Update: Famous Hermetic Library Endangered

Jason Pitzl-Waters —  December 11, 2010 — 9 Comments

Last month I reported that the J.R. Ritman Library (aka The Bibliotheca Philosophica Hermetica) in Amsterdam was endangered, and is currently closed to the public as Ritman and Friesland Bank negotiate a massive 15 million Euro collateral loan behind closed doors. A Dutch heritage site, and home to many rare hermetic and esoteric works, it is now in danger of crumbling apart entirely. First, Ritman’s contested sale of the The Grail of Rochefoucauld, which contains the oldest surviving account of the legends of King Arthur, and the action that sparked the current crisis, has been allowed to go through.

An illuminated 14th-century manuscript containing what is believed to be the oldest surviving account of the legend of King Arthur and the knights of the round table was sold for £2.39m yesterday [...]  It was written in Flanders or Artois some time between 1315 and 1323 and probably produced for Guy VII, Baron de Rochefoucauld, head of one of the leading aristocratic families of medieval France. Sotheby’s specialist Timothy Bolton said: “This is one of the principal manuscripts of the first significant medieval work of secular literature.”

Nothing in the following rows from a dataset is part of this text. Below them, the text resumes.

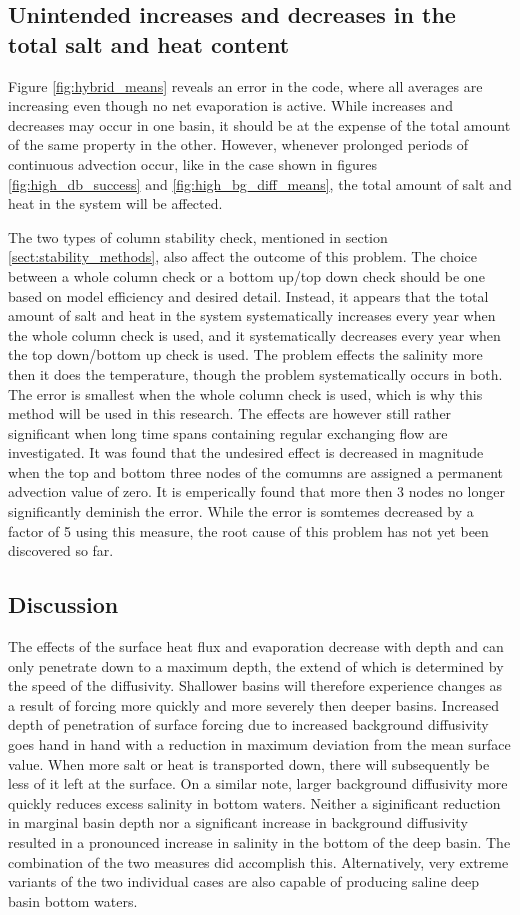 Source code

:\documentclass[twocolumn]{article}
\begin{document}
\subsection{Unintended increases and decreases in the total salt and heat content}
\label{sect:totals_problem}
Figure \ref{fig:hybrid_means} reveals an error in the code, where all averages are increasing even though no net evaporation is active. While increases and decreases may occur in one basin, it should be at the expense of the total amount of the same property in the other. However, whenever prolonged periods of continuous advection occur, like in the case shown in figures \ref{fig:high_db_success} and \ref{fig:high_bg_diff_means}, the total amount of salt and heat in the system will be affected.

The two types of column stability check, mentioned in section \ref{sect:stability_methods}, also affect the outcome of this problem. The choice between a whole column check or a bottom up/top down check should be one based on model efficiency and desired detail. Instead, it appears that the total amount of salt and heat in the system systematically increases every year when the whole column check is used, and it systematically decreases every year when the top down/bottom up check is used. The problem effects the salinity more then it does the temperature, though the problem systematically occurs in both. 
The error is smallest when the whole column check is used, which is why this method will be used in this research. The effects are however still rather significant when long time spans containing regular exchanging flow are investigated. It was found that the undesired effect is decreased in magnitude when the top and bottom three nodes of the comumns are assigned a permanent advection value of zero. It is emperically found that more then 3 nodes no longer significantly deminish the error. While the error is somtemes decreased by a factor of 5 using this measure, the root cause of this problem has not yet been discovered so far. 

\subsection{Discussion}
The effects of the surface heat flux and evaporation decrease with depth and can only penetrate down to a maximum depth, the extend of which is determined by the speed of the diffusivity. Shallower basins will therefore experience changes as a result of forcing more quickly and more severely then deeper basins. Increased depth of penetration of surface forcing due to increased background diffusivity goes hand in hand with a reduction in maximum deviation from the mean surface value. When more salt or heat is transported down, there will subsequently be less of it left at the surface. On a similar note, larger background diffusivity more quickly reduces excess salinity in bottom waters.
Neither a siginificant reduction in marginal basin depth nor a significant increase in background diffusivity resulted in a pronounced increase in salinity in the bottom of the deep basin. The combination of the two measures did accomplish this. Alternatively, very extreme variants of the two individual cases are also capable of producing saline deep basin bottom waters.
\end{document}
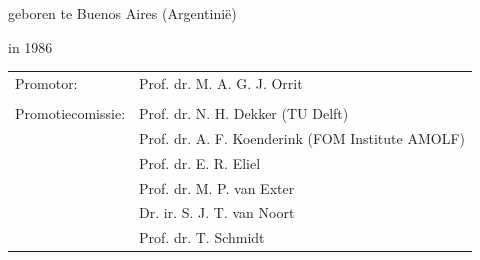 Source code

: \begin{titlepage}
\begin{center}
\bigskip
\bigskip

geboren te Buenos Aires (Argentini\"{e})

in 1986

\vspace*{2\bigskipamount}

\end{center}

\clearpage
\thispagestyle{empty}


\medskip\noindent
\begin{tabular}{ll}
    Promotor: & Prof. dr. M. A. G. J. Orrit \\
    & \\
    Promotiecomissie: & Prof. dr. N. H. Dekker (TU Delft)\\
    &	Prof. dr. A. F. Koenderink (FOM Institute AMOLF)\\
    &	Prof. dr. E. R. Eliel \\
    &	Prof. dr. M. P. van Exter \\
    &   Dr. ir. S. J. T. van Noort \\
    &	Prof. dr. T. Schmidt
\end{tabular}


\medskip



\end{titlepage}
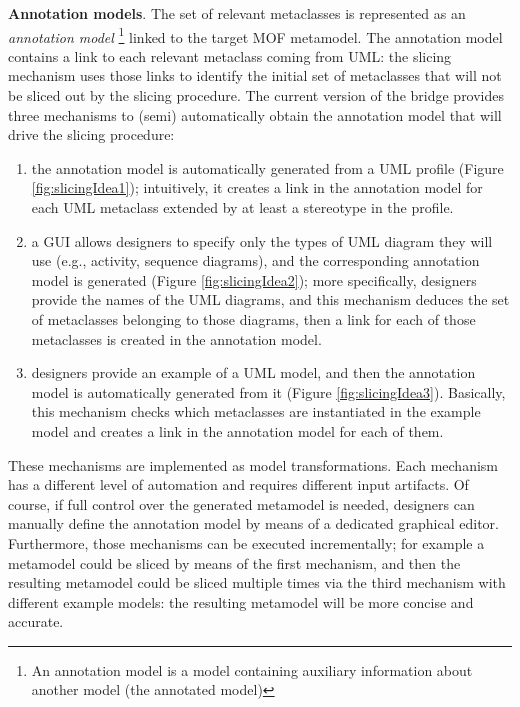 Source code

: \textbf{Annotation models}. 
The set of relevant metaclasses is represented as an \textit{annotation model}
\footnote{An annotation model is a model containing auxiliary information about another model (the annotated model)\cite{MCDFthesis}} linked to the target MOF metamodel.
The annotation model contains a link to each relevant metaclass coming from UML: the slicing mechanism uses those links to identify the initial set of metaclasses that will not be sliced out by the slicing procedure.
The current version of the bridge provides three mechanisms to (semi) automatically obtain the annotation model that will drive the slicing procedure:
%
\begin{enumerate}
	\item the annotation model is automatically generated from a UML profile (Figure \ref{fig:slicingIdea1}); intuitively, it creates a link in the annotation model
	for each UML metaclass extended by at least a stereotype in the profile.
	\item a GUI allows designers to specify only the types of UML diagram they will use (e.g., activity, sequence diagrams), and the corresponding annotation model
	is generated (Figure \ref{fig:slicingIdea2}); more specifically, designers provide the names of the UML diagrams, and this mechanism deduces the set of metaclasses belonging to those diagrams, 
	then a link for each of those metaclasses is created in the annotation model.
	\item designers provide an example of a UML model, and then the annotation model is automatically generated from it (Figure \ref{fig:slicingIdea3}).
	Basically, this mechanism checks which metaclasses are instantiated in the example model and creates a link in the annotation model for each of them.
\end{enumerate}
%
These mechanisms are implemented as model transformations. Each mechanism has a different level of automation and requires different input artifacts. 
Of course, if full control over the generated metamodel is needed, designers can manually define the annotation model by means of a dedicated graphical editor.
Furthermore, those mechanisms can be executed incrementally; 
for example a metamodel could be sliced by means of the first
mechanism, and then the resulting metamodel could be sliced multiple times via the third mechanism with different example models: the resulting metamodel will be more concise and accurate.
%

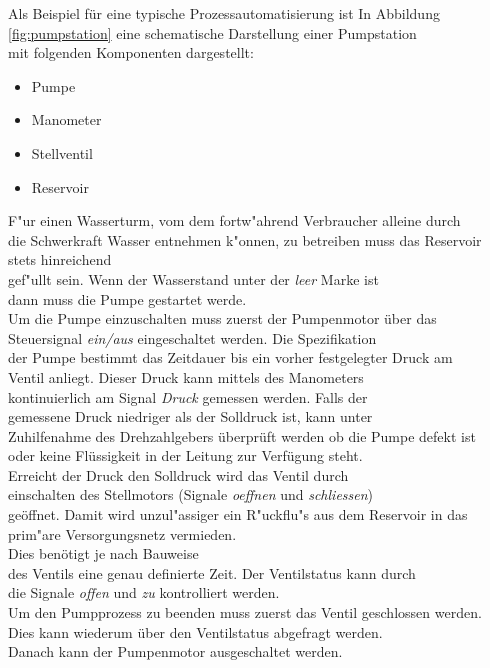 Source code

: \documentclass[11pt]{article}
\begin{document}
Als Beispiel für eine typische Prozessautomatisierung ist In Abbildung\\
\ref{fig:pumpstation} eine schematische Darstellung einer Pumpstation\\
mit folgenden Komponenten dargestellt:\\

\begin{itemize}
    \item Pumpe
    \item Manometer
    \item Stellventil
    \item Reservoir
\end{itemize}

F"ur einen Wasserturm, vom dem fortw"ahrend Verbraucher alleine durch\\
die Schwerkraft Wasser entnehmen k"onnen, zu betreiben muss das Reservoir\\
stets hinreichend\\
gef"ullt sein. Wenn der Wasserstand unter der \textit{leer} Marke ist\\
dann muss die Pumpe gestartet werde.\\
Um die Pumpe einzuschalten muss zuerst der Pumpenmotor über das\\
Steuersignal \textit{ein/aus} eingeschaltet werden.  Die Spezifikation\\
der Pumpe bestimmt das Zeitdauer bis ein vorher festgelegter Druck am\\
Ventil anliegt.  Dieser Druck kann mittels des Manometers\\
kontinuierlich am Signal \textit{Druck} gemessen werden.  Falls der\\
gemessene Druck niedriger als der Solldruck ist, kann unter\\
Zuhilfenahme des Drehzahlgebers überprüft werden ob  die Pumpe defekt ist\\
oder keine Flüssigkeit in der Leitung zur Verfügung steht.\\
Erreicht der Druck den Solldruck wird das Ventil durch\\
einschalten des Stellmotors (Signale \textit{oeffnen} und \textit{schliessen})\\
geöffnet. Damit wird unzul"assiger ein R"uckflu"s aus dem Reservoir in das\\
prim"are  Versorgungsnetz vermieden.\\
Dies benötigt je nach Bauweise\\
des Ventils eine genau definierte Zeit.  Der Ventilstatus kann durch\\
die Signale \textit{offen} und \textit{zu} kontrolliert werden.\\
Um den Pumpprozess zu beenden muss zuerst das Ventil geschlossen werden.\\
Dies kann wiederum über den Ventilstatus abgefragt werden.\\
Danach kann der Pumpenmotor ausgeschaltet werden.\\
\end{document}
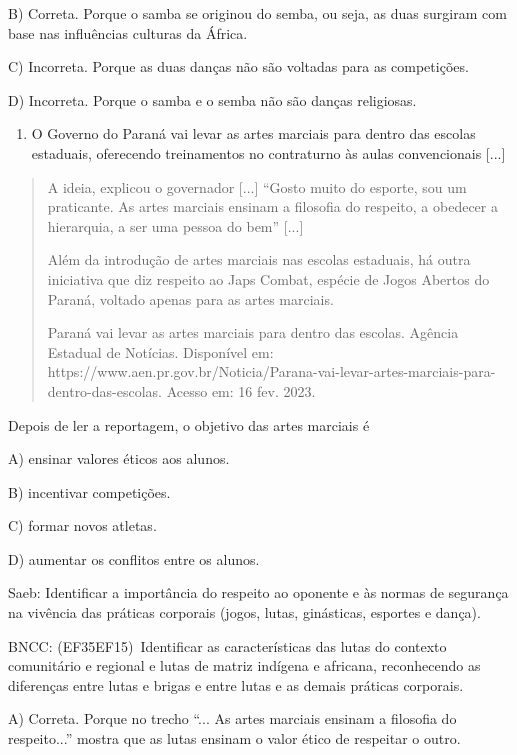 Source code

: B) Correta. Porque o samba se originou do semba, ou seja, as duas
surgiram com base nas influências culturas da África.

C) Incorreta. Porque as duas danças não são voltadas para as
competições.

D) Incorreta. Porque o samba e o semba não são danças religiosas.

\begin{enumerate}
\def\labelenumi{\arabic{enumi}.}
\item
  O Governo do Paraná vai levar as artes marciais para dentro das
  escolas estaduais, oferecendo treinamentos no contraturno às aulas
  convencionais {[}...{]}
\end{enumerate}

\begin{quote}
A ideia, explicou o governador {[}...{]} ``Gosto muito do esporte, sou
um praticante. As artes marciais ensinam a filosofia do respeito, a
obedecer a hierarquia, a ser uma pessoa do bem'' {[}...{]}

Além da introdução de artes marciais nas escolas estaduais, há outra
iniciativa que diz respeito ao Japs Combat, espécie de Jogos Abertos do
Paraná, voltado apenas para as artes marciais.

Paraná vai levar as artes marciais para dentro das escolas. Agência
Estadual de Notícias. Disponível em:
https://www.aen.pr.gov.br/Noticia/Parana-vai-levar-artes-marciais-para-dentro-das-escolas.
Acesso em: 16 fev. 2023.
\end{quote}

Depois de ler a reportagem, o objetivo das artes marciais é

A) ensinar valores éticos aos alunos.

B) incentivar competições.

C) formar novos atletas.

D) aumentar os conflitos entre os alunos.

Saeb: \protect\hypertarget{_Hlk127430492}{}{}Identificar a importância
do respeito ao oponente e às normas de segurança na vivência das
práticas corporais (jogos, lutas, ginásticas, esportes e dança).

BNCC: (EF35EF15)~Identificar as características das lutas do contexto
comunitário e regional e lutas de matriz indígena e africana,
reconhecendo as diferenças entre lutas e brigas e entre lutas e as
demais práticas corporais.

A) Correta. Porque no trecho ``... As artes marciais ensinam a filosofia
do respeito...'' mostra que as lutas ensinam o valor ético de respeitar
o outro.

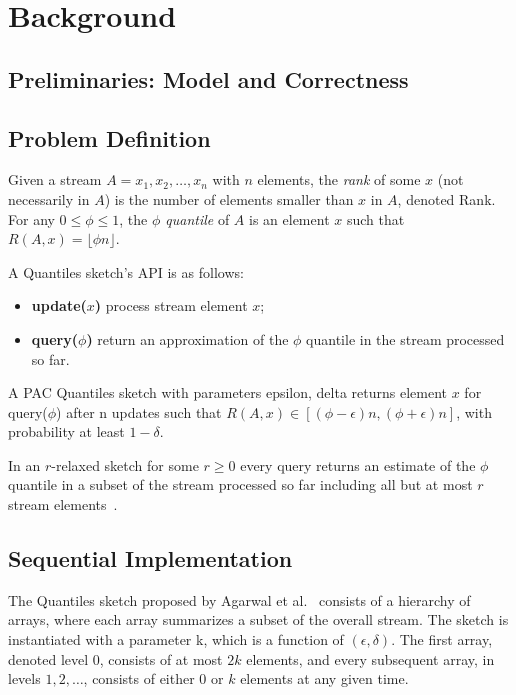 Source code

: \chapter{Background}
\label{chap:background}

\section{Preliminaries: Model and Correctness}
\label{sec:prelims}


\section{Problem Definition} \label{sec:problem_define}

Given a stream $A=x_1,x_2,\dots,x_n$ with $n$ elements,
the \emph{rank} of some $x$ (not necessarily in $A$) is the number of elements smaller than $x$ in $A$, denoted \gls{Rank}. For any $0 \leq \phi \leq 1$, the \emph{$\phi$ quantile} of $A$ is an element $x$ such that $R(A,x)=\lfloor \phi n \rfloor$.

A Quantiles sketch's \gls{API} is as follows:
\begin{itemize}
\item \textbf{update(}$x$\textbf{)} process stream element $x$;
\item \textbf{query(}$\phi$\textbf{)} return an approximation of the $\phi$ quantile in the stream processed so far. 
\end{itemize}
A PAC Quantiles sketch with parameters \gls{epsilon}, \gls{delta} returns element $x$ for query($\phi$) after n updates such that $R(A,x) \in \left[ (\phi-\epsilon)n,(\phi+\epsilon)n  \right]$, with probability at least $1-\delta$.

In an $r$-relaxed sketch for some $r\geq0$ every query returns an estimate of the $\phi$ quantile in a subset of the stream processed so far including all but at most $r$ stream elements~\cite{Henzinger_2013_Quantitative_Relaxation, Rinberg_2020_fast_sketches}.


\section{Sequential Implementation} \label{sec:seq_imp}


The Quantiles sketch proposed by Agarwal et al.~\cite{mergeables_summaries} consists of a hierarchy of arrays, where each array summarizes a subset of the overall stream. The sketch is instantiated with a parameter \gls{k}, which is a function of $(\epsilon,\delta)$. The first array, denoted level $0$, consists of at most $2k$ elements, and every subsequent array, in levels $1,2,\dots$, consists of either $0$ or $k$ elements at any given time.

That sale of one of the library’s most prized works is supposed to go towards paying off Ritman’s bank debt, for which the library was used as collateral. In the wake of these events, the Dutch government seems to have lost confidence that a workable solution will be found and is pulling all the works they own, around 40% of the total collection, out of the J.R. Ritman Library in order to protect the works and make them accessible once more.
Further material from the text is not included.